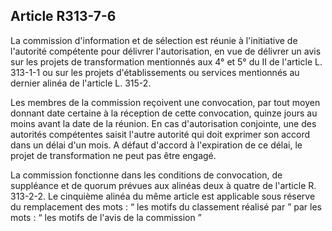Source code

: ## Article R313-7-6

La commission d'information et de sélection est réunie à l'initiative de l'autorité compétente pour délivrer
l'autorisation, en vue de délivrer un avis sur les projets de transformation mentionnés aux 4° et 5° du II de
l'article L. 313-1-1 ou sur les projets d'établissements ou services mentionnés au dernier alinéa de l'article L.
315-2.


Les membres de la commission reçoivent une convocation, par tout moyen donnant date certaine à la
réception de cette convocation, quinze jours au moins avant la date de la réunion. En cas d'autorisation
conjointe, une des autorités compétentes saisit l'autre autorité qui doit exprimer son accord dans un délai d'un
mois. A défaut d'accord à l'expiration de ce délai, le projet de transformation ne peut pas être engagé.

La commission fonctionne dans les conditions de convocation, de suppléance et de quorum prévues aux
alinéas deux à quatre de l'article R. 313-2-2. Le cinquième alinéa du même article est applicable sous réserve
du remplacement des mots : “ les motifs du classement réalisé par ” par les mots : “ les motifs de l'avis de la
commission ”

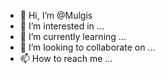 - 👋 Hi, I’m @Mulgis
- 👀 I’m interested in ...
- 🌱 I’m currently learning ...
- 💞️ I’m looking to collaborate on ...
- 📫 How to reach me ...

<!---
Mulgis/Mulgis is a ✨ special ✨ repository because its `README.md` (this file) appears on your GitHub profile.
You can click the Preview link to take a look at your changes.
--->
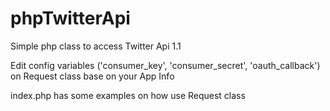 phpTwitterApi
=============

Simple php class to access Twitter Api 1.1

Edit config variables ('consumer_key', 'consumer_secret', 'oauth_callback') on Request class base on your App Info

index.php has some examples on how use Request class
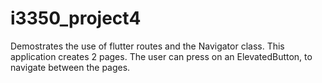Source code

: # i3350_project4
Demostrates the use of flutter routes and the Navigator class. This application creates 2 pages. The user can press on an ElevatedButton, to navigate between the pages.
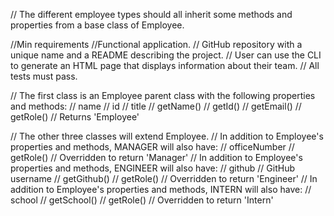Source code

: // The different employee types should all inherit some methods and properties from a base class of Employee.

//Min requirements
//Functional application.
// GitHub repository with a unique name and a README describing the project.
// User can use the CLI to generate an HTML page that displays information about their team.
// All tests must pass.

// The first class is an Employee parent class with the following properties and methods:
// name
// id
// title
// getName()
// getId()
// getEmail()
// getRole() // Returns 'Employee'

// The other three classes will extend Employee.
// In addition to Employee's properties and methods, MANAGER will also have:
// officeNumber
// getRole() // Overridden to return 'Manager'
// In addition to Employee's properties and methods, ENGINEER will also have:
// github // GitHub username
// getGithub()
// getRole() // Overridden to return 'Engineer'
// In addition to Employee's properties and methods, INTERN will also have:
// school
// getSchool()
// getRole() // Overridden to return 'Intern'
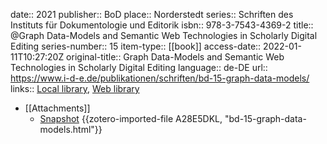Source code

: date:: 2021
publisher:: BoD
place:: Norderstedt
series:: Schriften des Instituts für Dokumentologie und Editorik
isbn:: 978-3-7543-4369-2
title:: @Graph Data-Models and Semantic Web Technologies in Scholarly Digital Editing
series-number:: 15
item-type:: [[book]]
access-date:: 2022-01-11T10:27:20Z
original-title:: Graph Data-Models and Semantic Web Technologies in Scholarly Digital Editing
language:: de-DE
url:: https://www.i-d-e.de/publikationen/schriften/bd-15-graph-data-models/
links:: [Local library](zotero://select/groups/2386895/items/32HJLGAZ), [Web library](https://www.zotero.org/groups/2386895/items/32HJLGAZ)

- [[Attachments]]
	- [Snapshot](https://www.i-d-e.de/publikationen/schriften/bd-15-graph-data-models/) {{zotero-imported-file A28E5DKL, "bd-15-graph-data-models.html"}}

☆ ☆ ☆

*What to produce*: If a line of the data holds the string "autorité", list it.

*Result of this exercise*:
La commission d'information et de sélection est réunie à l'initiative de l'autorité compétente pour délivrer
conjointe, une des autorités compétentes saisit l'autre autorité qui doit exprimer son accord dans un délai d'un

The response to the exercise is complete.